Updated commit description

dvyukov edited the summary of this revision. (Show Details)Jul 22 2021, 10:05 AM
vitalybuka added inline comments.Jul 22 2021, 10:21 AM
compiler-rt/lib/sanitizer_common/sanitizer_mutex.cpp
76

if mutex_count == kMutexTypeMax
if (!mutex_meta[t].name) will overflow?

Why it can't just?
for (int t = 0; t < kMutexTypeMax; t++) {

dvyukov updated this revision to Diff 360876.Jul 22 2021, 10:32 AM
dvyukov edited the summary of this revision. (Show Details)

fixed CHECK_LE(mutex_count, kMutexTypeMax);

dvyukov added inline comments.Jul 22 2021, 10:35 AM
compiler-rt/lib/sanitizer_common/sanitizer_mutex.cpp
76

I guess that needed to be CHECK_LT.
The original reason for this code is that I declared:

SANITIZER_WEAK_ATTRIBUTE MutexMeta mutex_meta[] = {{}};

(array with 1 element)
but this made compilers generate some wild code because they assumed the array is const size and has 1 element. But in reality its overriden in tsan with a different size. Compilers didn't understand the intention behind the WEAK part.

Now with mutex_meta[kMutexTypeMax] we can do this.
Done. PTAL

melver added inline comments.Jul 22 2021, 10:47 AM
compiler-rt/lib/sanitizer_common/sanitizer_mutex.cpp
59

Given this is just the dummy, could this be mutex_meta[1] ? I think in the case that this is not overridden, the DebugMutexInit loop will just immediately see !mutex_meta[0].name, right?

76

We might still overflow with the improved loop if the overridden version has <kMutexTypeMax elements and no terminator (unless I misunderstand how weak linking works for arrays). I think the previous version was correct, because it is impossible to know what the size of the override array is.

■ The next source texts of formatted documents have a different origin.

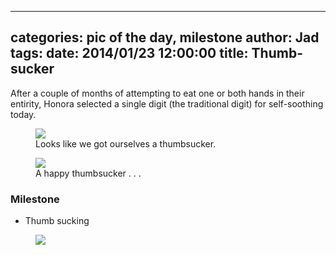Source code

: 
---
categories: pic of the day, milestone
author: Jad
tags: 
date: 2014/01/23 12:00:00
title: Thumb-sucker
---
After a couple of months of attempting to eat one or both hands in their entirity, Honora
selected a single digit (the traditional digit) for self-soothing today.


<figure>
<img src="/img/2014/01/23/img_0821_large.jpg" />
<figcaption>Looks like we got ourselves a thumbsucker.</figcaption>
</figure>

<figure>
<img src="/img/2014/01/23/img_0816_large.jpg" />
<figcaption>A happy thumbsucker . . .</figcaption>
</figure>

### Milestone
* Thumb sucking
<figure>
<img src="/img/2014/01/23/img_0816_large.jpg" />
<figcaption></figcaption>
</figure>
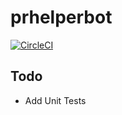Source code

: # prhelperbot

[![CircleCI](https://circleci.com/gh/qualitydixon/prhelperbot.svg?style=svg)](https://circleci.com/gh/qualitydixon/prhelperbot)

## Todo
- Add Unit Tests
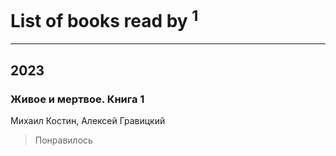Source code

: # List of books read by [](https://plus.google.com/u/0/115679528795083704722/)<sup>1</sup>
---

## 2023

### Живое и мертвое. Книга 1
Михаил Костин, Алексей Гравицкий
> Понравилось



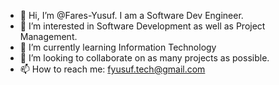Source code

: - 👋 Hi, I’m @Fares-Yusuf. I am a Software Dev Engineer.
- 👀 I’m interested in Software Development as well as Project Management.
- 🌱 I’m currently learning Information Technology
- 💞️ I’m looking to collaborate on as many projects as possible.
- 📫 How to reach me: fyusuf.tech@gmail.com

<!---
Fares-Yusuf/Fares-Yusuf is a ✨ special ✨ repository because its `README.md` (this file) appears on your GitHub profile.
You can click the Preview link to take a look at your changes.
--->
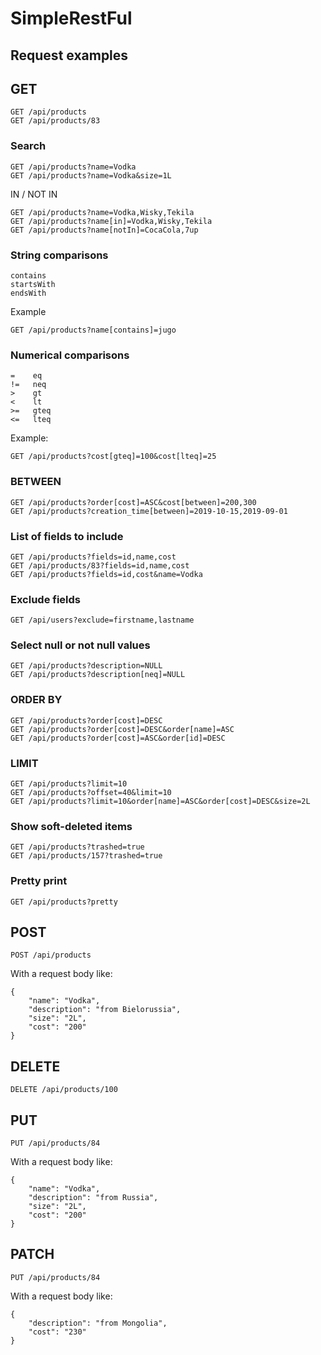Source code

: # SimpleRestFul

## Request examples

## GET <READ>

    GET /api/products
    GET /api/products/83

### Search    

    GET /api/products?name=Vodka
    GET /api/products?name=Vodka&size=1L

IN / NOT IN

    GET /api/products?name=Vodka,Wisky,Tekila
    GET /api/products?name[in]=Vodka,Wisky,Tekila
    GET /api/products?name[notIn]=CocaCola,7up

### String comparisons   

    contains
    startsWith
    endsWith

Example

    GET /api/products?name[contains]=jugo 

### Numerical comparisons

    =    eq
    !=   neq
    >    gt
    <    lt
    >=   gteq
    <=   lteq

Example:  
    
    GET /api/products?cost[gteq]=100&cost[lteq]=25

### BETWEEN

    GET /api/products?order[cost]=ASC&cost[between]=200,300
    GET /api/products?creation_time[between]=2019-10-15,2019-09-01

### List of fields to include

    GET /api/products?fields=id,name,cost
    GET /api/products/83?fields=id,name,cost
    GET /api/products?fields=id,cost&name=Vodka

### Exclude fields

    GET /api/users?exclude=firstname,lastname

### Select null or not null values

    GET /api/products?description=NULL
    GET /api/products?description[neq]=NULL

### ORDER BY

    GET /api/products?order[cost]=DESC
    GET /api/products?order[cost]=DESC&order[name]=ASC
    GET /api/products?order[cost]=ASC&order[id]=DESC

### LIMIT

    GET /api/products?limit=10
    GET /api/products?offset=40&limit=10
    GET /api/products?limit=10&order[name]=ASC&order[cost]=DESC&size=2L

### Show soft-deleted items

    GET /api/products?trashed=true
    GET /api/products/157?trashed=true
    
### Pretty print 

    GET /api/products?pretty

## POST <CREATE>

    POST /api/products

With a request body like:

    {
        "name": "Vodka",
        "description": "from Bielorussia",
        "size": "2L",
        "cost": "200"
    }


## DELETE

    DELETE /api/products/100


## PUT  <UPDATE>

    PUT /api/products/84

With a request body like:

    {
        "name": "Vodka",
        "description": "from Russia",
        "size": "2L",
        "cost": "200"
    }


## PATCH <PARTIAL UPDATE>

    PUT /api/products/84

With a request body like:

    {
        "description": "from Mongolia",
        "cost": "230"
    }

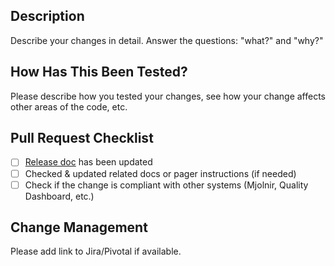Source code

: ## Description
Describe your changes in detail. Answer the questions: "what?" and "why?"

## How Has This Been Tested?
Please describe how you tested your changes,
see how your change affects other areas of the code, etc.

## Pull Request Checklist
- [ ] [Release doc](https://goo.gl/3qOJlC) has been updated
- [ ] Checked & updated related docs or pager instructions (if needed) 
- [ ] Check if the change is compliant with other systems (Mjolnir, Quality Dashboard, etc.)

## Change Management
Please add link to Jira/Pivotal if available.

Do we now still have a CHECK-fail if the last element was not the terminating element? Because otherwise somebody might keep adding entries and they will just be ignored.

Non-dummy arrays of mutex_meta should therefore actually be able to have up to kMutexTypeMax+1 elements to be checked, where the last one should always be the terminator.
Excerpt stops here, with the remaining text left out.